*** Opening of Exercise material ***

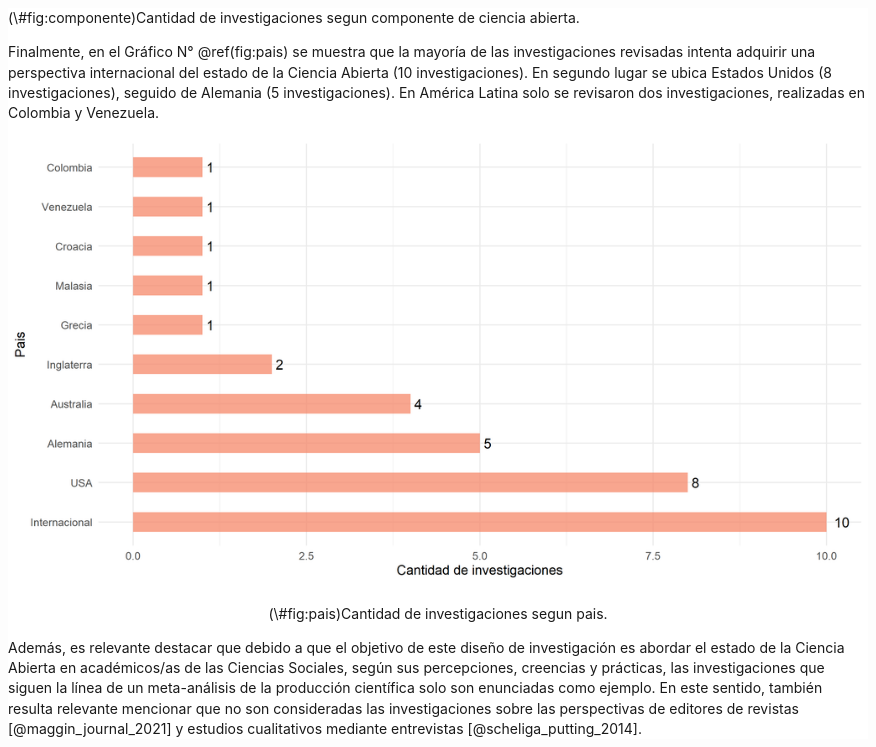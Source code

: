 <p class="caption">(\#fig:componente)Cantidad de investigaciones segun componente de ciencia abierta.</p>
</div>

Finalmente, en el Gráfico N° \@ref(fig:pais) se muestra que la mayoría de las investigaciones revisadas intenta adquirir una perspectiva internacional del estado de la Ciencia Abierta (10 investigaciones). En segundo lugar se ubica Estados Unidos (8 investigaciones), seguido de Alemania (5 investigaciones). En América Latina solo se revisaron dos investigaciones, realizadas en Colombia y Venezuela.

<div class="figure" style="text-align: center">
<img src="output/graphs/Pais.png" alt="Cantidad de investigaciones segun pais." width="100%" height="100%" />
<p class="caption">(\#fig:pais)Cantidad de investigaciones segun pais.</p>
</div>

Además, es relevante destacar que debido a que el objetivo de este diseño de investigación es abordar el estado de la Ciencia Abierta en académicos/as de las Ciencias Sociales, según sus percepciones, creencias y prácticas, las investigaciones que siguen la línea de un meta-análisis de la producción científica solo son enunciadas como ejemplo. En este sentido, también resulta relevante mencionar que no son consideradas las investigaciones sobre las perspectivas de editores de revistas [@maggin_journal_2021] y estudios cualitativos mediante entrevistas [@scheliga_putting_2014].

*** Close of Exercise material ***
*** Opening of Exercise material ***

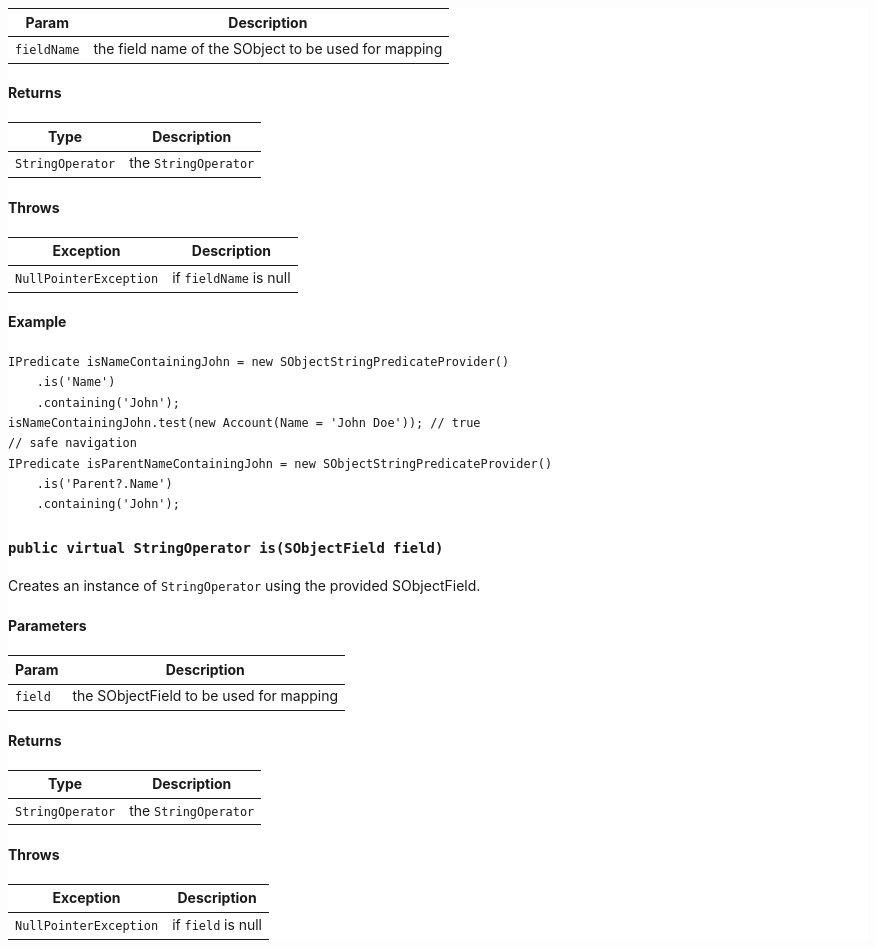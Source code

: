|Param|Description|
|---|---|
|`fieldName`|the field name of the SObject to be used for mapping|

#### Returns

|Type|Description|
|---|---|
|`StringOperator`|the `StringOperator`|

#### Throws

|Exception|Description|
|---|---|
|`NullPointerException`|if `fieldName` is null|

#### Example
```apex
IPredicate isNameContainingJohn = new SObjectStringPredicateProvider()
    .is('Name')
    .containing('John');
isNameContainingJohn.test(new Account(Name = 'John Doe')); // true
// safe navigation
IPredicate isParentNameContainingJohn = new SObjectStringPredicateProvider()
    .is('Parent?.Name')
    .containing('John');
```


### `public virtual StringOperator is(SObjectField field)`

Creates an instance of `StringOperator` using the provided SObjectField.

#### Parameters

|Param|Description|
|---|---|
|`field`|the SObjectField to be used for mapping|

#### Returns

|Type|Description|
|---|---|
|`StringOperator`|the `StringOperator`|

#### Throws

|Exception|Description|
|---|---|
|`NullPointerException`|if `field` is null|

*** Close of Exercise material ***
*** Opening of Exercise material ***

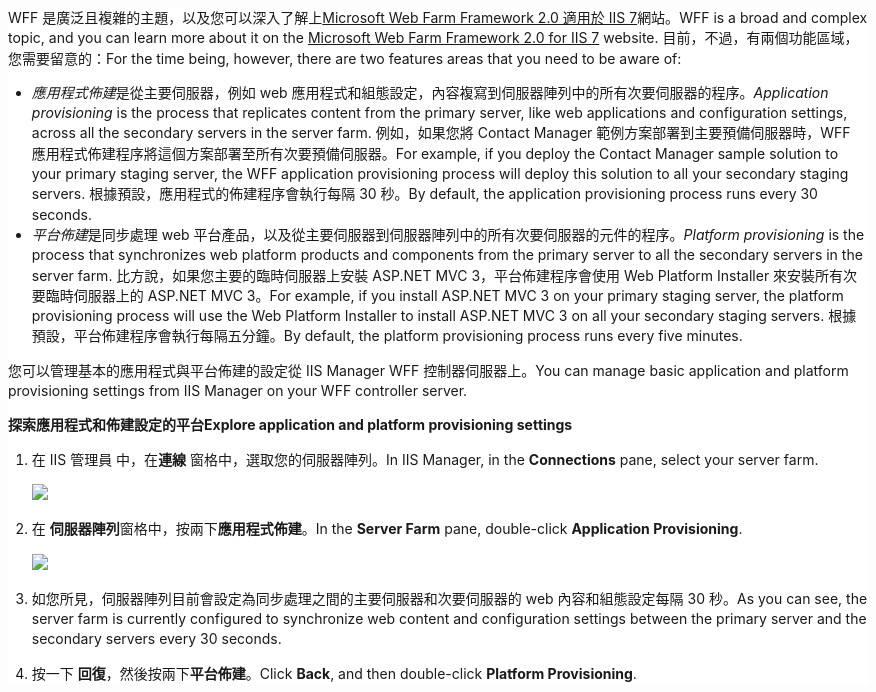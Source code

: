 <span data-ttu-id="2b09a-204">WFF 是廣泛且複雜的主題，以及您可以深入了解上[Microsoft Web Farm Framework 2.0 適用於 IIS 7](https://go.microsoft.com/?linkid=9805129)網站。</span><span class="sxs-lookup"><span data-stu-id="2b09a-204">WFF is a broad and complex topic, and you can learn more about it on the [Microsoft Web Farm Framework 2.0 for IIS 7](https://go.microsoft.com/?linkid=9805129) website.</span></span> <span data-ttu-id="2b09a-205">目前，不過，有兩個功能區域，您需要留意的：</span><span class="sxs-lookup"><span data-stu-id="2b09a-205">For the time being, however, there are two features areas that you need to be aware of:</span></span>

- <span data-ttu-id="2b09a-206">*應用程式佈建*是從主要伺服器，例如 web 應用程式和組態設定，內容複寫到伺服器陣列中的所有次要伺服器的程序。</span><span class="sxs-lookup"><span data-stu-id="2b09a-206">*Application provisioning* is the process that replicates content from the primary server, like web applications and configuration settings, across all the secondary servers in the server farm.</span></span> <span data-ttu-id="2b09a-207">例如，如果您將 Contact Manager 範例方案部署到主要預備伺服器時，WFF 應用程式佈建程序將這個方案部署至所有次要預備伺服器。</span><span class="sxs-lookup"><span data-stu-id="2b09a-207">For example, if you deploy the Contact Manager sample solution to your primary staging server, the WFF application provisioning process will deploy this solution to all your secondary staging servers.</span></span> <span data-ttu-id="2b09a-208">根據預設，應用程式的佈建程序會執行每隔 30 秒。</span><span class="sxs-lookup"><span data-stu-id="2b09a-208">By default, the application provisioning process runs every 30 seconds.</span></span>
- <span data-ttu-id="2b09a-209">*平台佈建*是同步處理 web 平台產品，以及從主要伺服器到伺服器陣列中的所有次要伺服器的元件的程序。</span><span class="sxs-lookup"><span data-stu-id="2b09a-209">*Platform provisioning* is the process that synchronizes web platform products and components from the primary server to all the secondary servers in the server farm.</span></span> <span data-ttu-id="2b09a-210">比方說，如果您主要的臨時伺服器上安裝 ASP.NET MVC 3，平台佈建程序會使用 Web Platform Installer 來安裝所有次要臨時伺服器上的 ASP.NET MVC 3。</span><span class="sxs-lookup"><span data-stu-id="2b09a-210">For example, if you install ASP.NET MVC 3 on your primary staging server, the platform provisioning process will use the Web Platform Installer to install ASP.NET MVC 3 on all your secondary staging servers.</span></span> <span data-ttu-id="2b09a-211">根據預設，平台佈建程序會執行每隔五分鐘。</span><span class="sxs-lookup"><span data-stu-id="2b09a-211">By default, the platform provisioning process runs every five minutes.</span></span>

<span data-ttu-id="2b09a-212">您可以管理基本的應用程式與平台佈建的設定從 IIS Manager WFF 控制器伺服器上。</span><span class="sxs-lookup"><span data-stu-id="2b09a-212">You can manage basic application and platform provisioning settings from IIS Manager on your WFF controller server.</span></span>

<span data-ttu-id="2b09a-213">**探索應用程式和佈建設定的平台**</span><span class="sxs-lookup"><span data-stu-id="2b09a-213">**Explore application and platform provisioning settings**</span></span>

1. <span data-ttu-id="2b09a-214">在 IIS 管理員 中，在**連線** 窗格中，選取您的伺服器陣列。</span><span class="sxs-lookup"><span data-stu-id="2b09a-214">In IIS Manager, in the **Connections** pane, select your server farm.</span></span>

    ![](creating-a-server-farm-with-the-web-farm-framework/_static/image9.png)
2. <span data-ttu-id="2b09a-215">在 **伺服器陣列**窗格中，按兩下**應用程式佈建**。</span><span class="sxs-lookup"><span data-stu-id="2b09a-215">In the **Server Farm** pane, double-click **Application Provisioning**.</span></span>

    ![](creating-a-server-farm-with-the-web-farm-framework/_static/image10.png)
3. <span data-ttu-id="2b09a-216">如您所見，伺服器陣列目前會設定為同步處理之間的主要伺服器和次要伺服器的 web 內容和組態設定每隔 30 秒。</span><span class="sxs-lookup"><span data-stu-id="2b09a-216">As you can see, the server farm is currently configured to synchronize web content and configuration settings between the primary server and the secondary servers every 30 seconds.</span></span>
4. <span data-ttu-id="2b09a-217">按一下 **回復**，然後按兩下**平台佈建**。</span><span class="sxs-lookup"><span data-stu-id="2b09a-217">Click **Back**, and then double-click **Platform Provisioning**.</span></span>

*** Close of Exercise material ***

• [Aim of the exercise]:
Copy every line of the entries in which "Cantidad" can be found.

• [Answer to this exercise]:
: <p class="caption">(\#fig:componente)Cantidad de investigaciones segun componente de ciencia abierta.</p>
<img src="output/graphs/Pais.png" alt="Cantidad de investigaciones segun pais." width="100%" height="100%" />
<p class="caption">(\#fig:pais)Cantidad de investigaciones segun pais.</p>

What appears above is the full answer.